- _Task requirements_: Go through the records below and copy out every line holding "public".

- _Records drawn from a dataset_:
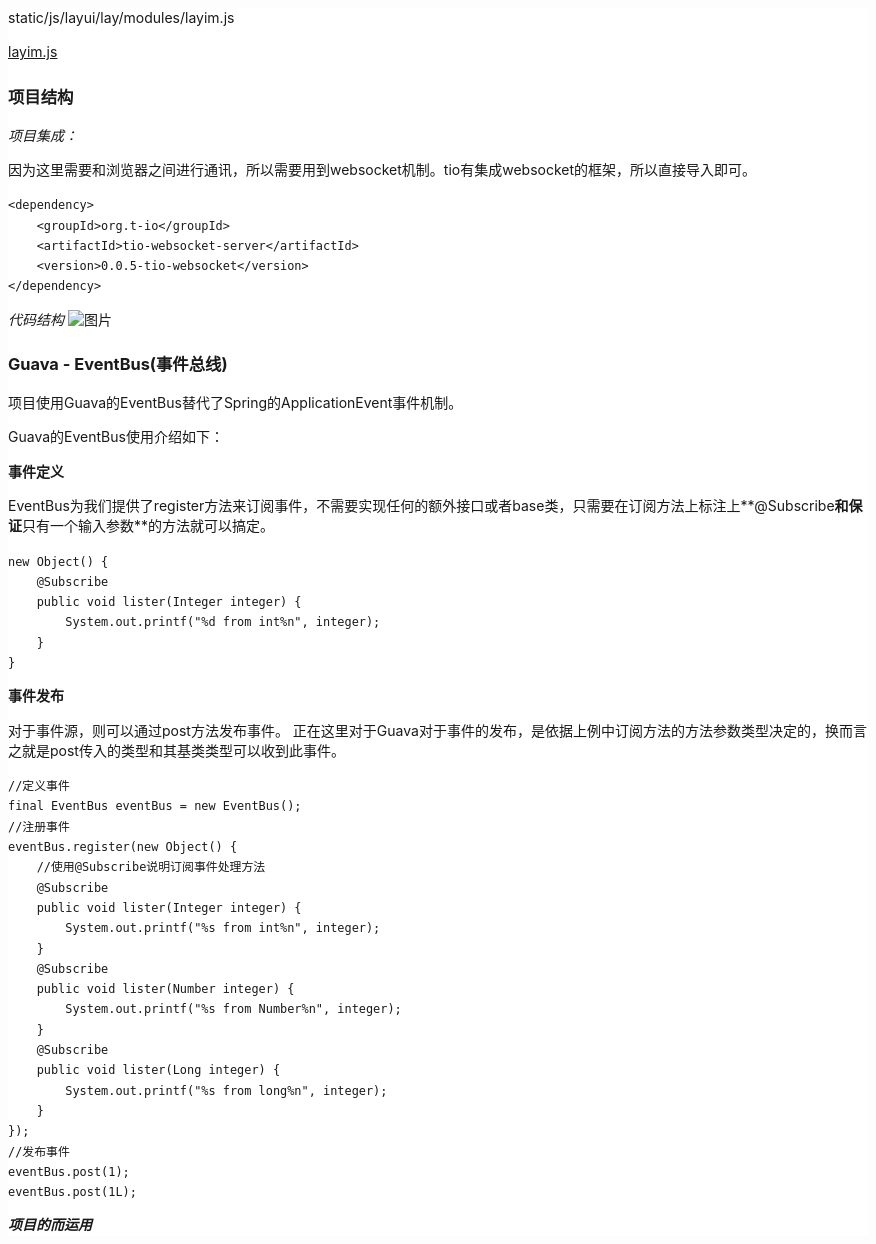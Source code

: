 static/js/layui/lay/modules/layim.js

[layim.js](https://attachments-cdn.shimo.im/1CrKWGWmd3k6AVQ3/layim.js)

### 项目结构

*项目集成：*

因为这里需要和浏览器之间进行通讯，所以需要用到websocket机制。tio有集成websocket的框架，所以直接导入即可。

```
<dependency>
    <groupId>org.t-io</groupId>
    <artifactId>tio-websocket-server</artifactId>
    <version>0.0.5-tio-websocket</version>
</dependency>
```
*代码结构*
![图片](https://images-cdn.shimo.im/BLrbVsdNvPg719v7/image.png!thumbnail)

### Guava - EventBus(事件总线)

项目使用Guava的EventBus替代了Spring的ApplicationEvent事件机制。

Guava的EventBus使用介绍如下：

**事件定义**

EventBus为我们提供了register方法来订阅事件，不需要实现任何的额外接口或者base类，只需要在订阅方法上标注上**@Subscribe**和保证**只有一个输入参数**的方法就可以搞定。

```
new Object() {
    @Subscribe
    public void lister(Integer integer) {
        System.out.printf("%d from int%n", integer);
    }
}
```
**事件发布**

对于事件源，则可以通过post方法发布事件。 正在这里对于Guava对于事件的发布，是依据上例中订阅方法的方法参数类型决定的，换而言之就是post传入的类型和其基类类型可以收到此事件。

```
//定义事件
final EventBus eventBus = new EventBus();
//注册事件
eventBus.register(new Object() {
    //使用@Subscribe说明订阅事件处理方法
    @Subscribe
    public void lister(Integer integer) {
        System.out.printf("%s from int%n", integer);
    }
    @Subscribe
    public void lister(Number integer) {
        System.out.printf("%s from Number%n", integer);
    }
    @Subscribe
    public void lister(Long integer) {
        System.out.printf("%s from long%n", integer);
    }
});
//发布事件
eventBus.post(1);
eventBus.post(1L);
```
***项目的而运用***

- _Result for this exercise_:
    public void lister(Integer integer) {
    public void lister(Integer integer) {
    public void lister(Number integer) {
    public void lister(Long integer) {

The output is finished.